§ **TASK PROMPT**:
Reproduce all of the data exactly. Images are not to appear in the reply.

* * * * *

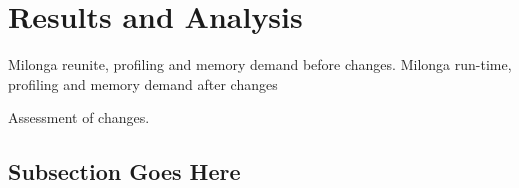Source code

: \documentclass{anstrans}
\begin{document}
\section{Results and Analysis}

Milonga reunite, profiling and memory demand before changes.
Milonga run-time, profiling and memory demand after changes

Assessment of changes.

\subsection{Subsection Goes Here}


\end{document}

* * * * *

§ **WRITTEN RESPONSE**:
Source code

: \documentclass{anstrans}
\begin{document}
\section{Results and Analysis}

Milonga reunite, profiling and memory demand before changes.
Milonga run-time, profiling and memory demand after changes

Assessment of changes.

\subsection{Subsection Goes Here}


\end{document}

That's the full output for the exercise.